====== SUPPLIED RECORDS

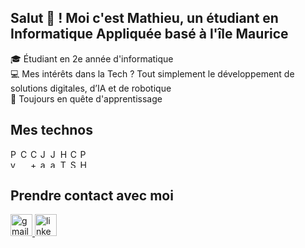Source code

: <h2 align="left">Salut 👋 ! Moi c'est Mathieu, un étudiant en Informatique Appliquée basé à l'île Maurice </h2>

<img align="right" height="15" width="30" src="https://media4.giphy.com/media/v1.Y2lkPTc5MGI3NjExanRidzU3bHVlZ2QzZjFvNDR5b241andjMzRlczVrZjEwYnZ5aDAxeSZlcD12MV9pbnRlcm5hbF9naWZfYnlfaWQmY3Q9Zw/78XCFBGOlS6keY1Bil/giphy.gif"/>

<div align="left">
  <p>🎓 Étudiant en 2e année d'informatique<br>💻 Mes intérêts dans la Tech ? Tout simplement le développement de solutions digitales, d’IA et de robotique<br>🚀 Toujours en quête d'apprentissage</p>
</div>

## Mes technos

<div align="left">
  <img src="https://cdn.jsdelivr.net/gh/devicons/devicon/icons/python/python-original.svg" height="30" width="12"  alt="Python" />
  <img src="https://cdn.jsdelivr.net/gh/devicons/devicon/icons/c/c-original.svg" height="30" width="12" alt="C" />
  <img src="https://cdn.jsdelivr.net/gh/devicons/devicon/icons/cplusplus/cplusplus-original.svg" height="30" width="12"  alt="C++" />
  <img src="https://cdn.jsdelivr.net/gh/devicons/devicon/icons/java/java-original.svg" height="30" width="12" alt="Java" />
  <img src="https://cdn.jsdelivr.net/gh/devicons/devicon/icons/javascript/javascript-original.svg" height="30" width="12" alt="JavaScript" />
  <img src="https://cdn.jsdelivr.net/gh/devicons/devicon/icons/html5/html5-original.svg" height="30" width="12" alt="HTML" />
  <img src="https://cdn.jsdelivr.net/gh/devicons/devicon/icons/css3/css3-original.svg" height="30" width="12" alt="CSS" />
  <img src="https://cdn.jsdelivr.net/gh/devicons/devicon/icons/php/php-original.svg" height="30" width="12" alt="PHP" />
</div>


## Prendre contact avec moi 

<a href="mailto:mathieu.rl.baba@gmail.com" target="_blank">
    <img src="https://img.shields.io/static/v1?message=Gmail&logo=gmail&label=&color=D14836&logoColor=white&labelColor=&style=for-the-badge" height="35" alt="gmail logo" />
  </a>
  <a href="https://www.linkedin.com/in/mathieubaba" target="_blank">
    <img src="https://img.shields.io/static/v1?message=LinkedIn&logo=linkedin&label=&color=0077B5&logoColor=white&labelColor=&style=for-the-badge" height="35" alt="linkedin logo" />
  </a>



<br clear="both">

============
====== SUPPLIED RECORDS

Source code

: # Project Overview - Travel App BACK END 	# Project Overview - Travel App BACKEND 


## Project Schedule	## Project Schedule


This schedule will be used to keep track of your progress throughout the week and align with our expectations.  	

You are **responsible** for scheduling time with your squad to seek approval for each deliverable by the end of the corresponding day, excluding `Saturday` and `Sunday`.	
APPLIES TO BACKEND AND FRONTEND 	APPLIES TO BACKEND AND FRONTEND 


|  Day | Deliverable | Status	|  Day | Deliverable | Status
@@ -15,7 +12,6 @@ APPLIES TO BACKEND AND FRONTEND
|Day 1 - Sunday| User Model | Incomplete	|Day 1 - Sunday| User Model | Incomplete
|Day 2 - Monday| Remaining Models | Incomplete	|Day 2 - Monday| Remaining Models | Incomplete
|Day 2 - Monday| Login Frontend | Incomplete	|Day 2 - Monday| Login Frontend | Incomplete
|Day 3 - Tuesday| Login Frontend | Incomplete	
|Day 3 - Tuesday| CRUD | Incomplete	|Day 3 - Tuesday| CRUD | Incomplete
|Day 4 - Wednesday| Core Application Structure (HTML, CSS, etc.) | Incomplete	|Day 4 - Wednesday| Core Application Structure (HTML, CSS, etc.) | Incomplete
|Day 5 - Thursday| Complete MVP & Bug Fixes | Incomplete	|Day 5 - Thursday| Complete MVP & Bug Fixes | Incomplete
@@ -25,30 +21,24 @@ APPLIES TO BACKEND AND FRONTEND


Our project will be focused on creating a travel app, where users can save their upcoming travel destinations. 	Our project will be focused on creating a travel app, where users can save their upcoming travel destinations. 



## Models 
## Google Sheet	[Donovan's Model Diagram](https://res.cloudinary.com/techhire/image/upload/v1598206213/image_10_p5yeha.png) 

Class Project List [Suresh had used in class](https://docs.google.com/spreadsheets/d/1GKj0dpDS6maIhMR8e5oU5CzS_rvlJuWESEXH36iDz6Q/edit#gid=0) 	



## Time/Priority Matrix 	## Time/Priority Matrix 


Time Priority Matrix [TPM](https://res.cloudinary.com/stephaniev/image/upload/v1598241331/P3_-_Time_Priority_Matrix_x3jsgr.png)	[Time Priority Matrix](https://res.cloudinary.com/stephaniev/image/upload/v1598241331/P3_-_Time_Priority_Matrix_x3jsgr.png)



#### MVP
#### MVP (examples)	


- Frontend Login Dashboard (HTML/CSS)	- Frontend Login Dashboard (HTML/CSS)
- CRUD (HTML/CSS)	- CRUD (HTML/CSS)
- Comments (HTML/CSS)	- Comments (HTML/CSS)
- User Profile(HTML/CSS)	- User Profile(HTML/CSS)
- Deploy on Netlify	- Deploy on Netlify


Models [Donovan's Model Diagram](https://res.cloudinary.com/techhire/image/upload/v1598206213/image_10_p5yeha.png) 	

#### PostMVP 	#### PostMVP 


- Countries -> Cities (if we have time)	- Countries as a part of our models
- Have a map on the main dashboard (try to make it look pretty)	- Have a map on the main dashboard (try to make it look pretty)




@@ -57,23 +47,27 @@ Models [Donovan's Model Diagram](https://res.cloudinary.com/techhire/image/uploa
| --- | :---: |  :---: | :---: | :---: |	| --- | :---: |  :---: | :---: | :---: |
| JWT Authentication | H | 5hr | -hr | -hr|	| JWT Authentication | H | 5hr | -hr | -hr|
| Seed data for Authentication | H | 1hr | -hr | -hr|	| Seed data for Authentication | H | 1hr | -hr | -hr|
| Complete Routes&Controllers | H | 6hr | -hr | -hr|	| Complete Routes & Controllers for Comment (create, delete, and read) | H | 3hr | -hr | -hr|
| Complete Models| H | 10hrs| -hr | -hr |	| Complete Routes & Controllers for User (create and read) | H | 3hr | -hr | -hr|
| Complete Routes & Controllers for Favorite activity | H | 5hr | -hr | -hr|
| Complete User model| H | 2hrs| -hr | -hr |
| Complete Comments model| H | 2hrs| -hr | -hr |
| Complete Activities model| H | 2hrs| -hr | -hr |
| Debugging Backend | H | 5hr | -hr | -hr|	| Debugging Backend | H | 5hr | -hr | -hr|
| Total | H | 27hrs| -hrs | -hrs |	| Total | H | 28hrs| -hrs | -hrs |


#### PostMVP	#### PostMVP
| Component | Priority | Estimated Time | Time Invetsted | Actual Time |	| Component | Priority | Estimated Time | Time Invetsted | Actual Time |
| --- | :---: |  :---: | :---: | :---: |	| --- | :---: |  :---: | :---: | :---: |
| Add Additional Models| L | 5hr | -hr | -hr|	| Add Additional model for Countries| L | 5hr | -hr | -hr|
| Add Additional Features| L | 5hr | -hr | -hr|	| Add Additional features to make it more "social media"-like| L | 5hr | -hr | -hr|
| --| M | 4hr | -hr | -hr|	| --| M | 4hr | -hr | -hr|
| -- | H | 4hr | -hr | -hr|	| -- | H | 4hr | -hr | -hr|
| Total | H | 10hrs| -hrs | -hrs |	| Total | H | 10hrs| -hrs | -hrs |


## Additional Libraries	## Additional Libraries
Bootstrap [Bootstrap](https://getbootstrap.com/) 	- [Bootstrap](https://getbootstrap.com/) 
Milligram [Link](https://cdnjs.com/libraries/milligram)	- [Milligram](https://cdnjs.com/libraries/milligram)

============

# [WHAT THE EXERCISE ASKS]
Search the records above for "Login". Copy each line where it is found.

# [EXERCISE ANSWER]
|Day 2 - Monday| Login Frontend | Incomplete	|Day 2 - Monday| Login Frontend | Incomplete
|Day 3 - Tuesday| Login Frontend | Incomplete	
- Frontend Login Dashboard (HTML/CSS)	- Frontend Login Dashboard (HTML/CSS)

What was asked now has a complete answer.